Pros and Cons of Taking a Loan
Pros of Taking a Loan
Taking a loan might seem counter-intuitive if you have substantial savings, but it does come with a few advantages:
- Less expensive in the Long-Run
In the short term, a loan is obviously more expensive than utilising your savings, but in the long run, your investments are likely to yield larger returns than the amount you wind up paying in interest on the loan. For example, if you sell a property that increases in value by 10% each year, you would lose more money than if you pay an interest rate of 8% on a loan.
- Helps in reducing the Tax Burden
There is a hidden benefit of taking a debt; i.e., it helps in reducing the tax burden. This is because the cost of interest from taking loan reduces the taxable income and curbs down the tax amount. Thus, a person can save a considerable amount as tax when taking a loan and can offset the cost of interest by making use of the several deductions in the Income Tax Act of India related to loans.
- No Restriction on End-Use
Unlike a home loan or car loan, a personal loan doesn’t have any restriction on the end-use of the loan amount. Having the freedom to use the loan amount any way results in greater flexibility in spending.
- Instills Financial Discipline
Taking on debt necessitates discipline in terms of effectively managing financial costs, particularly in terms of investing and spending in the early days until a person earns enough to return it. As a result, one of the benefits of debt is that it encourages the borrower maximise every dollar and live a financially disciplined life.
- Multiple-purpose usage of Personal Loans
While most loans are sanctioned for specific uses – purchasing a car or house, higher education, or starting a business – personal loans offer a variety of uses to their borrowers. There are usually no limitations on how borrowers choose to spend their personal loan amount, which means greater flexibility in spending.
Cons of Taking a Loan
Alongside the benefits, there are several drawbacks of borrowing a loan as well.

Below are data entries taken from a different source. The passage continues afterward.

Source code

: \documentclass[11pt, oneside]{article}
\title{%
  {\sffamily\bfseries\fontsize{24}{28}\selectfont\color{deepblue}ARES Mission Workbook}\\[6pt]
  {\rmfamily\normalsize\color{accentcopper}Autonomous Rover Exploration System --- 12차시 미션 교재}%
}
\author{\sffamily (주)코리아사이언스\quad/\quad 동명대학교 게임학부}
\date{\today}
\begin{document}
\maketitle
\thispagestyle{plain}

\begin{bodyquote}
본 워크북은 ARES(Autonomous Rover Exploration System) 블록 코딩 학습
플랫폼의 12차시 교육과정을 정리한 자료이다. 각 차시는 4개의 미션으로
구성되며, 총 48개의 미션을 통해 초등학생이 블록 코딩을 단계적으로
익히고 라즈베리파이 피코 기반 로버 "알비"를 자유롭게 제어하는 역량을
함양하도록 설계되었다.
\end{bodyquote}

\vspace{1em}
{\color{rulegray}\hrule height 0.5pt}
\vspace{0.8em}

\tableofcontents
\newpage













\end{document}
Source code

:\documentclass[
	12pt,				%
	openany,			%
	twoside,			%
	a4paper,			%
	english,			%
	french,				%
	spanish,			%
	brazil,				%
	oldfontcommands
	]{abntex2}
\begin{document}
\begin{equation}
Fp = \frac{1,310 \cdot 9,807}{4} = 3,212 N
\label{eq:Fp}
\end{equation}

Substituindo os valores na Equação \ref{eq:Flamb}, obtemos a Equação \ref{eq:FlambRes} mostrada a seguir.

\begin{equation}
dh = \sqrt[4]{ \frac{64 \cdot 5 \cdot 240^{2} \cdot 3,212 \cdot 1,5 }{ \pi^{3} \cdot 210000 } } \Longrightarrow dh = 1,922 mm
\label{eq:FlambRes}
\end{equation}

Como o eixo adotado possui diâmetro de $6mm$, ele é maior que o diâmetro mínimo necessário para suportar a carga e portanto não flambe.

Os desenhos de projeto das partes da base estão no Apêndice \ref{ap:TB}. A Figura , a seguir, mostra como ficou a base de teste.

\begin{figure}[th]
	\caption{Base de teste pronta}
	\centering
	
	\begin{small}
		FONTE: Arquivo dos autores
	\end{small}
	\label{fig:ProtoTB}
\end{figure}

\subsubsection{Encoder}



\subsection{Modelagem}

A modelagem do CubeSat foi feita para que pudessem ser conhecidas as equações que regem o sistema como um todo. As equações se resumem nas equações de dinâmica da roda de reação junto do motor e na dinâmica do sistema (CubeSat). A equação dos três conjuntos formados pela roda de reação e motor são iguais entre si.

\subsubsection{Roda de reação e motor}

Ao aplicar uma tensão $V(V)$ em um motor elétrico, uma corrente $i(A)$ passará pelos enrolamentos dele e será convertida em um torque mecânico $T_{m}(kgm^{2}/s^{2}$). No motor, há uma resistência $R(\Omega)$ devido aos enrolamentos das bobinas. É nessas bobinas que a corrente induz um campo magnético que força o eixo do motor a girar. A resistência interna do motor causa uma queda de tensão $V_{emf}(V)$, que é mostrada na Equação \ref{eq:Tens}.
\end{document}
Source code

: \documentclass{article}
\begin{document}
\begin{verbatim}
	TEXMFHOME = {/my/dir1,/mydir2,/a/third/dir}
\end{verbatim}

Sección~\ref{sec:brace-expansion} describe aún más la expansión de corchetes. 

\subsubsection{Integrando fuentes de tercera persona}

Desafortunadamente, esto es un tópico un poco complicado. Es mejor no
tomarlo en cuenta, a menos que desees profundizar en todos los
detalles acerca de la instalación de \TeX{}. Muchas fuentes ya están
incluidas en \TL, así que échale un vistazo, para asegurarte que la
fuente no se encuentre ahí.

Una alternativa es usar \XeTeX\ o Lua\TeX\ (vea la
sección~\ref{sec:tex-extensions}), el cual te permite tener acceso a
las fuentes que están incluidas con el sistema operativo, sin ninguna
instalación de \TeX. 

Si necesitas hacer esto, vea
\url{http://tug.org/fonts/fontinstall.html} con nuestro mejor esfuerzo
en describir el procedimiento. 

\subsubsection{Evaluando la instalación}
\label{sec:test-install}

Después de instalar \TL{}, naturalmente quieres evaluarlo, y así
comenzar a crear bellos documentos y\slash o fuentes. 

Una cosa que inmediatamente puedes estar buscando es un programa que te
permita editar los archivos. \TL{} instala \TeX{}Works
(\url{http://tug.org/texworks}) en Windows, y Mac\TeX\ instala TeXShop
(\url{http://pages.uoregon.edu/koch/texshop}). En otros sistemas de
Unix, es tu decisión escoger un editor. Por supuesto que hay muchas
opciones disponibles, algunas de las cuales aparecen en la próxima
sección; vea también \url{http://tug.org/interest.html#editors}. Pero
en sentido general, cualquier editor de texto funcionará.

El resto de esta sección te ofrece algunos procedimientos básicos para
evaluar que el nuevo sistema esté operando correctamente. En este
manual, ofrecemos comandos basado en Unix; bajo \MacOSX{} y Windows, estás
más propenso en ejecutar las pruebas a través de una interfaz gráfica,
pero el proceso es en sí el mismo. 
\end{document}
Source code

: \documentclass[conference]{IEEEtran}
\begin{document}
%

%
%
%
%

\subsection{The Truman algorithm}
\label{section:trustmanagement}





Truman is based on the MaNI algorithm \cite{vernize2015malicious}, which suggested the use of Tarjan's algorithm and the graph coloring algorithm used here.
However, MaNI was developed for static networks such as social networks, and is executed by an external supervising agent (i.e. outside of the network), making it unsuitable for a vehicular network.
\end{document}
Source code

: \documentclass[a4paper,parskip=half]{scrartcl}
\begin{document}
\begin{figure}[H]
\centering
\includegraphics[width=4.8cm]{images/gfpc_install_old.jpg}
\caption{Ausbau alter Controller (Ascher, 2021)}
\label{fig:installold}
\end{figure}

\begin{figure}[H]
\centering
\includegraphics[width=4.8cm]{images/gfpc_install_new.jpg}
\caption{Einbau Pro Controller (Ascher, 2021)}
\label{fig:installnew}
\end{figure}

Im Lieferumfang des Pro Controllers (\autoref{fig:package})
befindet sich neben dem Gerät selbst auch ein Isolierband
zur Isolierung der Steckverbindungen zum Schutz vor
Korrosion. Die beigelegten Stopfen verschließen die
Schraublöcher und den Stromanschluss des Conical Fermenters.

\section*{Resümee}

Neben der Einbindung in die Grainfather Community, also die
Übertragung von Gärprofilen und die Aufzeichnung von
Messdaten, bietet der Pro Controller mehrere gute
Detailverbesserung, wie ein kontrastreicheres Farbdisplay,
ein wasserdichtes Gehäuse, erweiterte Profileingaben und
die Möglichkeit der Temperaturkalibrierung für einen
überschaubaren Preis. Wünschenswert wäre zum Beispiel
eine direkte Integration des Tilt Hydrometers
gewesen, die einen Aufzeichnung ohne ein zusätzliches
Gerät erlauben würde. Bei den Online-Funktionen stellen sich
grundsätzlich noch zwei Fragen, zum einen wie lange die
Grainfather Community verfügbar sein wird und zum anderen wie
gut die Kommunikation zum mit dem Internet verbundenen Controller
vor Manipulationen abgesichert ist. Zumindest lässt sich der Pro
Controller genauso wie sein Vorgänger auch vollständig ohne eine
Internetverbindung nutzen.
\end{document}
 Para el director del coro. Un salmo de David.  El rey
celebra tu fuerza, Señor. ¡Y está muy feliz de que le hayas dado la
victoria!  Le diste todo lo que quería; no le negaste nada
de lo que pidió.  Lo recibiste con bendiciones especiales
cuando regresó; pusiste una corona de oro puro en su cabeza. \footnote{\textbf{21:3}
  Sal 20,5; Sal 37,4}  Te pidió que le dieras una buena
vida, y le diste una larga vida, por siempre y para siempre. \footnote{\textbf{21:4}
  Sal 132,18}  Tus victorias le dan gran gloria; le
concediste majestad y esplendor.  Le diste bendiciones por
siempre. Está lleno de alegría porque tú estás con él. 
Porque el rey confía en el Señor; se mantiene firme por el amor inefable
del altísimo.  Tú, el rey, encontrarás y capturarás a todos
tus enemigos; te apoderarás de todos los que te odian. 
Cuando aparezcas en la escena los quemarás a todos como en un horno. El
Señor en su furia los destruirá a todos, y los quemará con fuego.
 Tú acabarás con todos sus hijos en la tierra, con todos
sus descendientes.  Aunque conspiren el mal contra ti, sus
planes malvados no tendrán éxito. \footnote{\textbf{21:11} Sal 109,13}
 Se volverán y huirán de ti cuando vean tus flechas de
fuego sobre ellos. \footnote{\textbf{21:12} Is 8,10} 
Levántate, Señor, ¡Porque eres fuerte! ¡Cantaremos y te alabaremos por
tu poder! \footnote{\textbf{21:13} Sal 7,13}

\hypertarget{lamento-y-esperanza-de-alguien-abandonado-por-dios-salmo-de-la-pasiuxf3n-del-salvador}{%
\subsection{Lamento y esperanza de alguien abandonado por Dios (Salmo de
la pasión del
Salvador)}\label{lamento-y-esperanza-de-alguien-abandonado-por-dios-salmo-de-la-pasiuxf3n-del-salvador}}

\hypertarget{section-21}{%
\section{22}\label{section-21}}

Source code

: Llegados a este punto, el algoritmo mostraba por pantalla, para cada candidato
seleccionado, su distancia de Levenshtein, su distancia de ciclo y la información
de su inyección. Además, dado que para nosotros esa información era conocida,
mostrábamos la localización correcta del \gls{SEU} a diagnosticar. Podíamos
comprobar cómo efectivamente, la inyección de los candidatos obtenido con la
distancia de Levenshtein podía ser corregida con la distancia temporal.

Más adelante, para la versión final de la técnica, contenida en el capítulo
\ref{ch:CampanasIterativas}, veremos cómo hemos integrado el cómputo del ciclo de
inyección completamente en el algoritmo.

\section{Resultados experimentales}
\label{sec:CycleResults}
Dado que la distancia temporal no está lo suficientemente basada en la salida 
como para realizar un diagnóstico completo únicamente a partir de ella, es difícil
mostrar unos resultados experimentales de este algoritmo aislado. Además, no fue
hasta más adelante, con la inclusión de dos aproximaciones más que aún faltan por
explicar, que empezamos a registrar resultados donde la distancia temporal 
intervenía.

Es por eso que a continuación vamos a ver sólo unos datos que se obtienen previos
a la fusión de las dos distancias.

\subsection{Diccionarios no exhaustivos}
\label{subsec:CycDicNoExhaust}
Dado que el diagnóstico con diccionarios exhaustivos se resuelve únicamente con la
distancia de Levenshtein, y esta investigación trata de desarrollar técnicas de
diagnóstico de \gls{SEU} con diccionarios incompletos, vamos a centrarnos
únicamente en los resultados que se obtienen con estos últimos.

Here are some of them:
- Imposes the burden of EMI
Loans come with EMIs that must be paid over months, if not years. In practice, this means that the impact of one big purchase is felt for as long as the loan isn’t repaid completely. This is obviously not an ideal situation, as a part of your earnings is diverted to pay EMIs.
- High Barriers
Most banks and financial institutions require their customers to submit collateral or securities against their loan amount. Furthermore, they also require that their borrowers have a high CIBIL score. In their absence, taking a loan can be really challenging; which means that there are several barriers to taking a loan.
- Interest Rates can increase Over Time
Most banks and financial institutions revise their interest rates periodically as per the RBI policy to encourage or discourage credit in the economy. This means that customers who have existing loans also pay variable EMIs and the interest rate can vary over time as well. Thus, you may end up paying a little more in interest than planned over the years.
- Additional Charges and Penalties
Most banks and financial institutions levy charges like processing fees, prepayment charges, and late penalties on their customers. These can improve the overall cost of the loan and can become prohibitively higher for some customers.